Boxen EM
Ulrich will EM-Titel verteidigen

Europameister im Halbschwergewicht Thomas Ulrich muss seinen Titel gegen den Ukrainer Juri Baraschian verteidigen. Mit Ralf Rocchigiani steht ein alter Bekannter in seiner Ecke.

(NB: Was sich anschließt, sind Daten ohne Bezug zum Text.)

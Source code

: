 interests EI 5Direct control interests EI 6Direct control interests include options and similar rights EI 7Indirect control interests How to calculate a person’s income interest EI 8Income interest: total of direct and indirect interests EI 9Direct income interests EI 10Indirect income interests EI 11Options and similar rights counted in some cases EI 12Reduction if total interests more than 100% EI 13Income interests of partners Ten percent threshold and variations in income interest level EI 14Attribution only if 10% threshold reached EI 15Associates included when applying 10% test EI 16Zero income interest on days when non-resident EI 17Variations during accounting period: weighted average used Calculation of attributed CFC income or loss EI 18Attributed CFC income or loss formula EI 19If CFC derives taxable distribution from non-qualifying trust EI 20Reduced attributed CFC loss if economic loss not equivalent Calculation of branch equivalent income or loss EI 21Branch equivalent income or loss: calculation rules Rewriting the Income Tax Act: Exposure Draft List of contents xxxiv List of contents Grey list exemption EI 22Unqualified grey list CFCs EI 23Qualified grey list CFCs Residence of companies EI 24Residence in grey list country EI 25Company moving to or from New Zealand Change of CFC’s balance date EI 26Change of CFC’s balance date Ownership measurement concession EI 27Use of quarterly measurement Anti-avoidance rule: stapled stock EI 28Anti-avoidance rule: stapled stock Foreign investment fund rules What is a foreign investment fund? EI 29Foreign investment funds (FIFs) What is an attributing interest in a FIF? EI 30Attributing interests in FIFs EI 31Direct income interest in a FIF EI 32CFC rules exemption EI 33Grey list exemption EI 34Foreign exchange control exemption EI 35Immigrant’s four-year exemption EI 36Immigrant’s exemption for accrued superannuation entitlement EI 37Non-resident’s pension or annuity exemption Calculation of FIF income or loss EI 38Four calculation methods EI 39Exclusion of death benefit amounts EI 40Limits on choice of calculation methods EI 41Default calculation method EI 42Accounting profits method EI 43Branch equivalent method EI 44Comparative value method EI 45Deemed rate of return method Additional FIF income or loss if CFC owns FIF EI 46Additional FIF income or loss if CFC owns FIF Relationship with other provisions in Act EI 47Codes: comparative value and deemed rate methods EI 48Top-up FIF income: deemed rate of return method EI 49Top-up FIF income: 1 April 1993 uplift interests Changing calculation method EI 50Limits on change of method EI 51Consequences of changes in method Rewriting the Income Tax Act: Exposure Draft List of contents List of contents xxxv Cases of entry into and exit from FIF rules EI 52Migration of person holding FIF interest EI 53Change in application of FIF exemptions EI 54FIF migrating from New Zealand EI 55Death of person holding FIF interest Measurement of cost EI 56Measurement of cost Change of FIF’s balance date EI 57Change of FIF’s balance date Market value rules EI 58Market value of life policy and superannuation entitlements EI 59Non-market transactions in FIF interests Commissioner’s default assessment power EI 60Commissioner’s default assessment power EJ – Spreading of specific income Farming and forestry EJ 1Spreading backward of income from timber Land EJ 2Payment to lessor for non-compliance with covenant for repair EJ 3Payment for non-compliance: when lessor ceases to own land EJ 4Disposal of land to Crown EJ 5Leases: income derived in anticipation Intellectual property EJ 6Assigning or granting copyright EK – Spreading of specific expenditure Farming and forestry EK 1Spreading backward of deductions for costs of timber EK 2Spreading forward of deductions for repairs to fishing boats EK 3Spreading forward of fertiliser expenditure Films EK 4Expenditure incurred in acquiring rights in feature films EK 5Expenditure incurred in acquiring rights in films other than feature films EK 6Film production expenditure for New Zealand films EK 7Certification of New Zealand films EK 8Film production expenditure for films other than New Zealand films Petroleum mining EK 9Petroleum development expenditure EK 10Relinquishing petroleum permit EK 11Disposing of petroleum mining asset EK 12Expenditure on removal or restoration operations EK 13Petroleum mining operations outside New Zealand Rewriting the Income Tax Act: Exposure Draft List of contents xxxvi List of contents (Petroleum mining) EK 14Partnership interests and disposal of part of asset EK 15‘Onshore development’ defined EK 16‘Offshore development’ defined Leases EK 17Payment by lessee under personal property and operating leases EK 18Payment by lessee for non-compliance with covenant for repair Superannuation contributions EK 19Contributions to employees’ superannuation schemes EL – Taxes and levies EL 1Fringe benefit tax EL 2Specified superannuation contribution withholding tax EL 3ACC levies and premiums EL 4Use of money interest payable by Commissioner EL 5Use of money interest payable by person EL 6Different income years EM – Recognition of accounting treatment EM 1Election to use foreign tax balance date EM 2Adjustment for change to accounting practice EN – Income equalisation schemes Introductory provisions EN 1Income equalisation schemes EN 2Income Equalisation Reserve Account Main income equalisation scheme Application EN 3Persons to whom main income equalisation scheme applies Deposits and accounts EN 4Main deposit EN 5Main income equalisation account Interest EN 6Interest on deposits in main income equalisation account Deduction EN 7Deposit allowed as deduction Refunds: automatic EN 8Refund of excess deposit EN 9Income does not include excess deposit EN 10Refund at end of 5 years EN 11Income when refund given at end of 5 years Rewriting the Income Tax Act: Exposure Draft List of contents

Für Ralf Rocchigiani ist es der bisher wichtigste Kampf in seiner Karriere als Box-Trainer, wenn heute (23.00 Uhr/live im ZDF) in Halle/Saale sein Schützling Thomas Ulrich und der Ukrainer Juri Baraschian die Fäuste fliegen lassen. Der 32 Jahre alte Europameister Ulrich gilt als Talent, aber auch als schwieriger Charakter mit dem Prädikat "untrainierbar". Beispielsweise schläft er am liebsten daheim im Bett und nicht wie bei der Vorbereitung auf den EM-Kampf gegen den 28-jährigen Baraschian im Hotel Baltic von Zinnowitz.

Ulrich wurde unterstellt, er habe seine Nerven nicht im Griff und deshalb viele Kämpfe platzten lassen. Er spielt gern mit seinem Hasen und macht auch sonst ein paar für einen Berufsboxer ungewöhnliche Dinge. Rocchigiani aber, inzwischen 45 Jahre alt, "kann nicht feststellen, dass da was wahr dran ist, und wir sind jetzt schon fünf Monate zusammen".

Rocchigiani und Ulrich waren sich sofort einig

Er hatte die Geschichten auch gehört und sich Ulrich angeguckt. "War eine Sache von fünf Minuten", sagt Rocchigiani, dann war man sich im Oktober 2007 einig. Auch in Bezug auf Geld und Kompetenzen: Universum-Cheftrainer Fritz Sdunek ist der Boss, Rocchigiani macht die Arbeit vor Ort.

Ist er also doch Trainer geworden. Rocchigiani war von 1983 bis 1999 Berufsboxer, WBO-Weltmeister im Cruisergewicht. Nicht wenige hielten ihn für talentierter als den berühmten Bruder Graciano. Nach der Karriere war Ralf TV-Kommentator, schließlich Wirt. Die Kneipe war am Savigny-Platz in Berlin. Voll mit Erinnerungen an die eigene Laufbahn. 2007 musste er sie schließen.

Ein paar Erfahrungen als Trainer hatte Ralf Rocchigiani schon vorher. Bruder Graciano wurde, als er vor dem Kampf im März 1998 gegen Michael Nunn seinen Coach Emanuel Steward verlassen hatte, von ihm trainiert. In den vergangenen Monaten coachte Ralf Rocchigiani in Berlin und in Duisburg im "Rocky's Gym", das seinem Bruder gehört, Schwergewichtler Richel Hersisia (Niederlande) und die Supermittelgewichtler Christian Pawlak und Ali Yildirim.

"Hätt' ick so viel trainiert, wär' ick heute noch Weltmeister"

Was will er Thomas Ulrich beibringen? "Das ist ja ein guter Boxer", sagt Rocchigiani, "aber jeder hat so kleine Macken." Ulrichs Macke ist "die Defensive". Er soll nach dem Schlagen "die Pfoten hochnehmen" und nicht so offen dastehen. "Sonst hat er doch alles", lobt Rocchigiani, "Schnelligkeit, Power, Schlaghärte, Herz. Fast zu viel Herz. Er lebt wie ein Boxer, hab selten so ein fleißiges Kerlchen gesehen." Der Trainer lacht: "Hätt' ick so viel trainiert wie Thomas, wär' ick heute noch Weltmeister."

Rocchigiani ist wie alle Universum-Trainer freier Mitarbeiter. Ob und wie es weitergeht, hängt vom Ausgang des Kampfes gegen Baraschian ab. Rocchigiani braucht Geld, er hat Schulden. Was er als Boxer verdient hat, ist weg, die Steuerschulden nicht. Schlechte Berater, miese Geschäfte, laue Immobilien. "Da kommste in einen Strudel, aus dem kommste nicht mehr raus", sagt er.

Rocchigiani macht sich "keen Kopp drum, was nach dem Kampf ist". Er denkt nicht an einen Sieg - und an eine Niederlage? "Och nich"", sagt er, "weil det nüscht bringt."